« PRÉVENTION SOCIALE », L’EDITORIAL DE PAULE MASSON DANS L’HUMANITE DE DEMAIN MERCREDI 9 JANVIER
Depuis lundi soir, les arrestations préventives, c’est-à-dire autorisées
pour un délit qui n’est pas commis, ont pris le chemin d’une possible
inscription dans la loi. Après la répression musclée des manifestations, la
« sévérité exemplaire » des sanctions, les 5 600 personnes placées en garde à
vue, l’humiliation des lycéens genoux à terre mains sur la tête, les tirs
répétés de Flash-Ball et de grenades, voici venu le bâillon pour les profs et
le fichier des interdits de manifester. Ce gouvernement glisse à bas bruit vers
le fracas des régimes répressifs et autoritaires. Plus il joue le
pourrissement, plus il attise les frustrations.
À l’heure où des dizaines de milliers de citoyens hurlent leur colère
contre la mal-vie, l’insécurité sociale et la confiscation de la démocratie, la
réponse sécuritaire ne fait que nourrir la détestation d’un pouvoir sourd aux
revendications. Et provoquer la violence. Personne ne peut s’en réjouir. Mais
cette révolte populaire porte une exigence de changements qui va bien au-delà
de 10 milliards de miettes sociales payées par nos impôts et d’un « grand débat »

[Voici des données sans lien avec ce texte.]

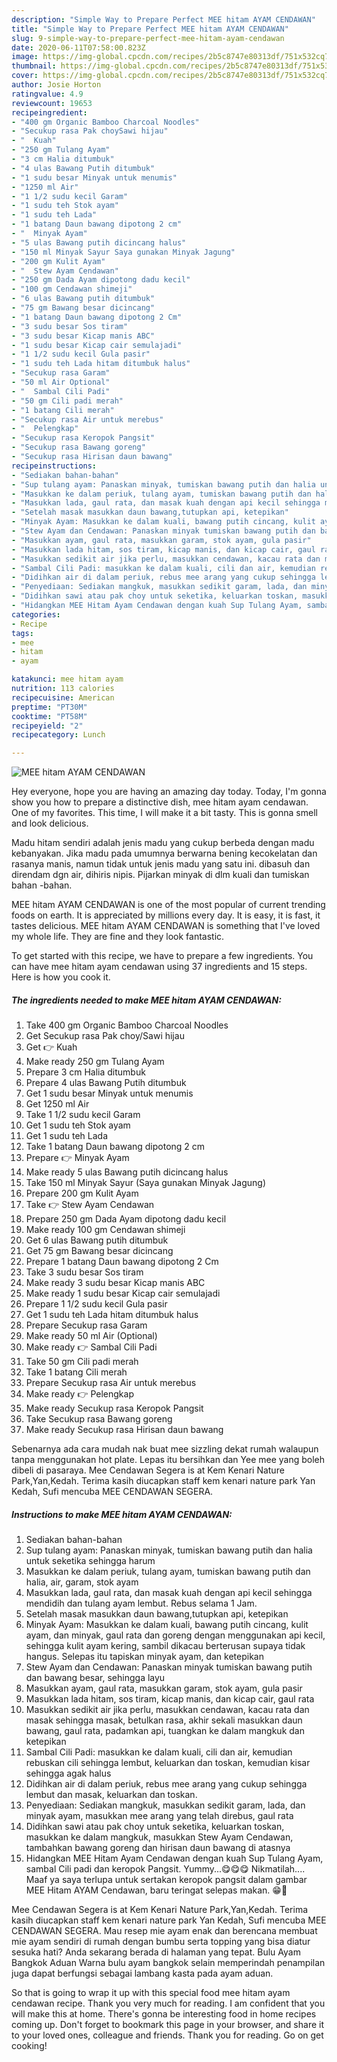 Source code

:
 ```yaml
---
description: "Simple Way to Prepare Perfect MEE hitam AYAM CENDAWAN"
title: "Simple Way to Prepare Perfect MEE hitam AYAM CENDAWAN"
slug: 9-simple-way-to-prepare-perfect-mee-hitam-ayam-cendawan
date: 2020-06-11T07:58:00.823Z
image: https://img-global.cpcdn.com/recipes/2b5c8747e80313df/751x532cq70/mee-hitam-ayam-cendawan-resipi-foto-utama.jpg
thumbnail: https://img-global.cpcdn.com/recipes/2b5c8747e80313df/751x532cq70/mee-hitam-ayam-cendawan-resipi-foto-utama.jpg
cover: https://img-global.cpcdn.com/recipes/2b5c8747e80313df/751x532cq70/mee-hitam-ayam-cendawan-resipi-foto-utama.jpg
author: Josie Horton
ratingvalue: 4.9
reviewcount: 19653
recipeingredient:
- "400 gm Organic Bamboo Charcoal Noodles"
- "Secukup rasa Pak choySawi hijau"
- "  Kuah"
- "250 gm Tulang Ayam"
- "3 cm Halia ditumbuk"
- "4 ulas Bawang Putih ditumbuk"
- "1 sudu besar Minyak untuk menumis"
- "1250 ml Air"
- "1 1/2 sudu kecil Garam"
- "1 sudu teh Stok ayam"
- "1 sudu teh Lada"
- "1 batang Daun bawang dipotong 2 cm"
- "  Minyak Ayam"
- "5 ulas Bawang putih dicincang halus"
- "150 ml Minyak Sayur Saya gunakan Minyak Jagung"
- "200 gm Kulit Ayam"
- "  Stew Ayam Cendawan"
- "250 gm Dada Ayam dipotong dadu kecil"
- "100 gm Cendawan shimeji"
- "6 ulas Bawang putih ditumbuk"
- "75 gm Bawang besar dicincang"
- "1 batang Daun bawang dipotong 2 Cm"
- "3 sudu besar Sos tiram"
- "3 sudu besar Kicap manis ABC"
- "1 sudu besar Kicap cair semulajadi"
- "1 1/2 sudu kecil Gula pasir"
- "1 sudu teh Lada hitam ditumbuk halus"
- "Secukup rasa Garam"
- "50 ml Air Optional"
- "  Sambal Cili Padi"
- "50 gm Cili padi merah"
- "1 batang Cili merah"
- "Secukup rasa Air untuk merebus"
- "  Pelengkap"
- "Secukup rasa Keropok Pangsit"
- "Secukup rasa Bawang goreng"
- "Secukup rasa Hirisan daun bawang"
recipeinstructions:
- "Sediakan bahan-bahan"
- "Sup tulang ayam: Panaskan minyak, tumiskan bawang putih dan halia untuk seketika sehingga harum"
- "Masukkan ke dalam periuk, tulang ayam, tumiskan bawang putih dan halia, air, garam, stok ayam"
- "Masukkan lada, gaul rata, dan masak kuah dengan api kecil sehingga mendidih dan tulang ayam lembut. Rebus selama 1 Jam."
- "Setelah masak masukkan daun bawang,tutupkan api, ketepikan"
- "Minyak Ayam: Masukkan ke dalam kuali, bawang putih cincang, kulit ayam, dan minyak, gaul rata dan goreng dengan menggunakan api kecil, sehingga kulit ayam kering, sambil dikacau berterusan supaya tidak hangus. Selepas itu tapiskan minyak ayam, dan ketepikan"
- "Stew Ayam dan Cendawan: Panaskan minyak tumiskan bawang putih dan bawang besar, sehingga layu"
- "Masukkan ayam, gaul rata, masukkan garam, stok ayam, gula pasir"
- "Masukkan lada hitam, sos tiram, kicap manis, dan kicap cair, gaul rata"
- "Masukkan sedikit air jika perlu, masukkan cendawan, kacau rata dan masak sehingga masak, betulkan rasa, akhir sekali masukkan daun bawang, gaul rata, padamkan api, tuangkan ke dalam mangkuk dan ketepikan"
- "Sambal Cili Padi: masukkan ke dalam kuali, cili dan air, kemudian rebuskan cili sehingga lembut, keluarkan dan toskan, kemudian kisar sehingga agak halus"
- "Didihkan air di dalam periuk, rebus mee arang yang cukup sehingga lembut dan masak, keluarkan dan toskan."
- "Penyediaan: Sediakan mangkuk, masukkan sedikit garam, lada, dan minyak ayam, masukkan mee arang yang telah direbus, gaul rata"
- "Didihkan sawi atau pak choy untuk seketika, keluarkan toskan, masukkan ke dalam mangkuk, masukkan Stew Ayam Cendawan, tambahkan bawang goreng dan hirisan daun bawang di atasnya"
- "Hidangkan MEE Hitam Ayam Cendawan dengan kuah Sup Tulang Ayam, sambal Cili padi dan keropok Pangsit. Yummy...😋😋😋 Nikmatilah.... Maaf ya saya terlupa untuk sertakan keropok pangsit dalam gambar MEE Hitam AYAM Cendawan, baru teringat selepas makan. 😁🤣"
categories:
- Recipe
tags:
- mee
- hitam
- ayam

katakunci: mee hitam ayam 
nutrition: 113 calories
recipecuisine: American
preptime: "PT30M"
cooktime: "PT58M"
recipeyield: "2"
recipecategory: Lunch

---
```



![MEE hitam AYAM CENDAWAN](https://img-global.cpcdn.com/recipes/2b5c8747e80313df/751x532cq70/mee-hitam-ayam-cendawan-resipi-foto-utama.jpg)

Hey everyone, hope you are having an amazing day today. Today, I'm gonna show you how to prepare a distinctive dish, mee hitam ayam cendawan. One of my favorites. This time, I will make it a bit tasty. This is gonna smell and look delicious.

Madu hitam sendiri adalah jenis madu yang cukup berbeda dengan madu kebanyakan. Jika madu pada umumnya berwarna bening kecokelatan dan rasanya manis, namun tidak untuk jenis madu yang satu ini. dibasuh dan direndam dgn air, dihiris nipis. Pijarkan minyak di dlm kuali dan tumiskan bahan -bahan.

MEE hitam AYAM CENDAWAN is one of the most popular of current trending foods on earth. It is appreciated by millions every day. It is easy, it is fast, it tastes delicious. MEE hitam AYAM CENDAWAN is something that I've loved my whole life. They are fine and they look fantastic.


To get started with this recipe, we have to prepare a few ingredients. You can have mee hitam ayam cendawan using 37 ingredients and 15 steps. Here is how you cook it.

<!--inarticleads1-->

##### The ingredients needed to make MEE hitam AYAM CENDAWAN:

1. Take 400 gm Organic Bamboo Charcoal Noodles
1. Get Secukup rasa Pak choy/Sawi hijau
1. Get  👉 Kuah
1. Make ready 250 gm Tulang Ayam
1. Prepare 3 cm Halia ditumbuk
1. Prepare 4 ulas Bawang Putih ditumbuk
1. Get 1 sudu besar Minyak untuk menumis
1. Get 1250 ml Air
1. Take 1 1/2 sudu kecil Garam
1. Get 1 sudu teh Stok ayam
1. Get 1 sudu teh Lada
1. Take 1 batang Daun bawang dipotong 2 cm
1. Prepare  👉 Minyak Ayam
1. Make ready 5 ulas Bawang putih dicincang halus
1. Take 150 ml Minyak Sayur (Saya gunakan Minyak Jagung)
1. Prepare 200 gm Kulit Ayam
1. Take  👉 Stew Ayam Cendawan
1. Prepare 250 gm Dada Ayam dipotong dadu kecil
1. Make ready 100 gm Cendawan shimeji
1. Get 6 ulas Bawang putih ditumbuk
1. Get 75 gm Bawang besar dicincang
1. Prepare 1 batang Daun bawang dipotong 2 Cm
1. Take 3 sudu besar Sos tiram
1. Make ready 3 sudu besar Kicap manis ABC
1. Make ready 1 sudu besar Kicap cair semulajadi
1. Prepare 1 1/2 sudu kecil Gula pasir
1. Get 1 sudu teh Lada hitam ditumbuk halus
1. Prepare Secukup rasa Garam
1. Make ready 50 ml Air (Optional)
1. Make ready  👉 Sambal Cili Padi
1. Take 50 gm Cili padi merah
1. Take 1 batang Cili merah
1. Prepare Secukup rasa Air untuk merebus
1. Make ready  👉 Pelengkap
1. Make ready Secukup rasa Keropok Pangsit
1. Take Secukup rasa Bawang goreng
1. Make ready Secukup rasa Hirisan daun bawang


Sebenarnya ada cara mudah nak buat mee sizzling dekat rumah walaupun tanpa menggunakan hot plate. Lepas itu bersihkan dan Yee mee yang boleh dibeli di pasaraya. Mee Cendawan Segera is at Kem Kenari Nature Park,Yan,Kedah. Terima kasih diucapkan staff kem kenari nature park Yan Kedah, Sufi mencuba MEE CENDAWAN SEGERA. 

<!--inarticleads2-->

##### Instructions to make MEE hitam AYAM CENDAWAN:

1. Sediakan bahan-bahan
1. Sup tulang ayam: Panaskan minyak, tumiskan bawang putih dan halia untuk seketika sehingga harum
1. Masukkan ke dalam periuk, tulang ayam, tumiskan bawang putih dan halia, air, garam, stok ayam
1. Masukkan lada, gaul rata, dan masak kuah dengan api kecil sehingga mendidih dan tulang ayam lembut. Rebus selama 1 Jam.
1. Setelah masak masukkan daun bawang,tutupkan api, ketepikan
1. Minyak Ayam: Masukkan ke dalam kuali, bawang putih cincang, kulit ayam, dan minyak, gaul rata dan goreng dengan menggunakan api kecil, sehingga kulit ayam kering, sambil dikacau berterusan supaya tidak hangus. Selepas itu tapiskan minyak ayam, dan ketepikan
1. Stew Ayam dan Cendawan: Panaskan minyak tumiskan bawang putih dan bawang besar, sehingga layu
1. Masukkan ayam, gaul rata, masukkan garam, stok ayam, gula pasir
1. Masukkan lada hitam, sos tiram, kicap manis, dan kicap cair, gaul rata
1. Masukkan sedikit air jika perlu, masukkan cendawan, kacau rata dan masak sehingga masak, betulkan rasa, akhir sekali masukkan daun bawang, gaul rata, padamkan api, tuangkan ke dalam mangkuk dan ketepikan
1. Sambal Cili Padi: masukkan ke dalam kuali, cili dan air, kemudian rebuskan cili sehingga lembut, keluarkan dan toskan, kemudian kisar sehingga agak halus
1. Didihkan air di dalam periuk, rebus mee arang yang cukup sehingga lembut dan masak, keluarkan dan toskan.
1. Penyediaan: Sediakan mangkuk, masukkan sedikit garam, lada, dan minyak ayam, masukkan mee arang yang telah direbus, gaul rata
1. Didihkan sawi atau pak choy untuk seketika, keluarkan toskan, masukkan ke dalam mangkuk, masukkan Stew Ayam Cendawan, tambahkan bawang goreng dan hirisan daun bawang di atasnya
1. Hidangkan MEE Hitam Ayam Cendawan dengan kuah Sup Tulang Ayam, sambal Cili padi dan keropok Pangsit. Yummy...😋😋😋 Nikmatilah.... Maaf ya saya terlupa untuk sertakan keropok pangsit dalam gambar MEE Hitam AYAM Cendawan, baru teringat selepas makan. 😁🤣


Mee Cendawan Segera is at Kem Kenari Nature Park,Yan,Kedah. Terima kasih diucapkan staff kem kenari nature park Yan Kedah, Sufi mencuba MEE CENDAWAN SEGERA. Mau resep mie ayam enak dan berencana membuat mie ayam sendiri di rumah dengan bumbu serta topping yang bisa diatur sesuka hati? Anda sekarang berada di halaman yang tepat. Bulu Ayam Bangkok Aduan Warna bulu ayam bangkok selain memperindah penampilan juga dapat berfungsi sebagai lambang kasta pada ayam aduan. 

So that is going to wrap it up with this special food mee hitam ayam cendawan recipe. Thank you very much for reading. I am confident that you will make this at home. There's gonna be interesting food in home recipes coming up. Don't forget to bookmark this page in your browser, and share it to your loved ones, colleague and friends. Thank you for reading. Go on get cooking!
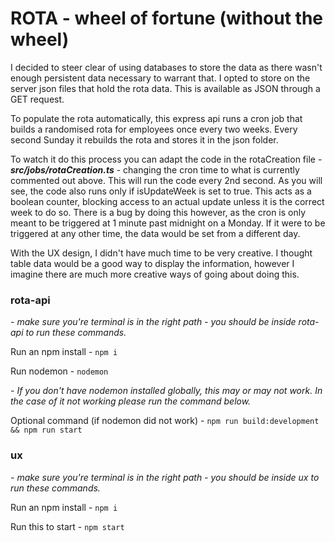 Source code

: # ROTA - wheel of fortune (without the wheel)

I decided to steer clear of using databases to store the data as there wasn't enough persistent data necessary to warrant that. I opted to store on the server json files that hold the rota data. This is available as JSON through a GET request. 

To populate the rota automatically, this express api runs a cron job that builds a randomised rota for employees once every two weeks. Every second Sunday it rebuilds the rota and stores it in the json folder. 

To watch it do this process you can adapt the code in the rotaCreation file - ***src/jobs/rotaCreation.ts*** - changing the cron time to what is currently commented out above. This will run the code every 2nd second. As you will see, the code also runs only if isUpdateWeek is set to true. This acts as a boolean counter, blocking access to an actual update unless it is the correct week to do so. There is a bug by doing this however, as the cron is only meant to be triggered at 1 minute past midnight on a Monday. If it were to be triggered at any other time, the data would be set from a different day.

With the UX design, I didn't have much time to be very creative. I thought table data would be a good way to display the information, however I imagine there are much more creative ways of going about doing this.

### rota-api

*- make sure you're terminal is in the right path - you should be inside rota-api to run these commands.*

Run an npm install - ```npm i```

Run nodemon - ```nodemon```

*- If you don't have nodemon installed globally, this may or may not work. In the case of it not working please run the command below.*

Optional command (if nodemon did not work) - ```npm run build:development && npm run start```

### ux

*- make sure you're terminal is in the right path - you should be inside ux to run these commands.*

Run an npm install - ```npm i```

Run this to start - ```npm start```

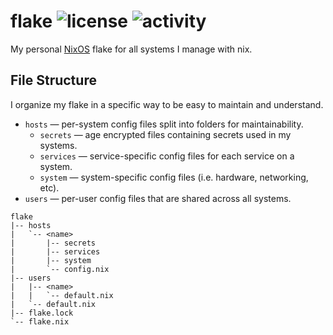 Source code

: flake
![license](https://img.shields.io/github/license/hqnna/flake?labelColor=4a414e&color=3373cc)
![activity](https://img.shields.io/github/last-commit/hqnna/flake?label=activity&labelColor=4a414e&color=3373cc)
================================================================================

My personal [NixOS](https://nixos.org) flake for all systems I manage with nix.

## File Structure

I organize my flake in a specific way to be easy to maintain and understand.

- `hosts` — per-system config files split into folders for maintainability.
  - `secrets` — age encrypted files containing secrets used in my systems.
  - `services` — service-specific config files for each service on a system.
  - `system` — system-specific config files (i.e. hardware, networking, etc).
- `users` — per-user config files that are shared across all systems.

```
flake
|-- hosts
|   `-- <name>
|       |-- secrets
|       |-- services
|       |-- system
|       `-- config.nix
|-- users
|   |-- <name>
|   |   `-- default.nix
|   `-- default.nix
|-- flake.lock
`-- flake.nix
```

déjà rapetissé par l’affirmation qu’il n’y aura pas de changement de cap
politique.
Les maires des petites communes qui ont ouvert dans leur mairie des cahiers
de doléances résument ainsi ce qui en ressort : « La préoccupation, c’est
pouvoir d’achat, pouvoir d’achat, pouvoir d’achat. » La meilleure prévention
contre la violence est une réponse politique à la hauteur, qui s’attaque à la
répartition des richesses, rétablit l’ISF, finance les services publics,
augmente le Smic et rend du pouvoir au peuple. Après huit actes de gilets
jaunes, ces revendications non formulées au départ sont devenues un minimum. Le
mouvement ne s’est pas éteint avec la trêve des confiseurs. Il connaît même un
regain de mobilisation et garde le soutien de la population. La fronde dure.
Depuis leur cabane fichée sur un rond-point, les gilets jaunes de Commercy en
appellent à une assemblée des assemblées. « Serions-nous au début d’un tsunami
historique ? » questionne le sociologue Edgar Morin.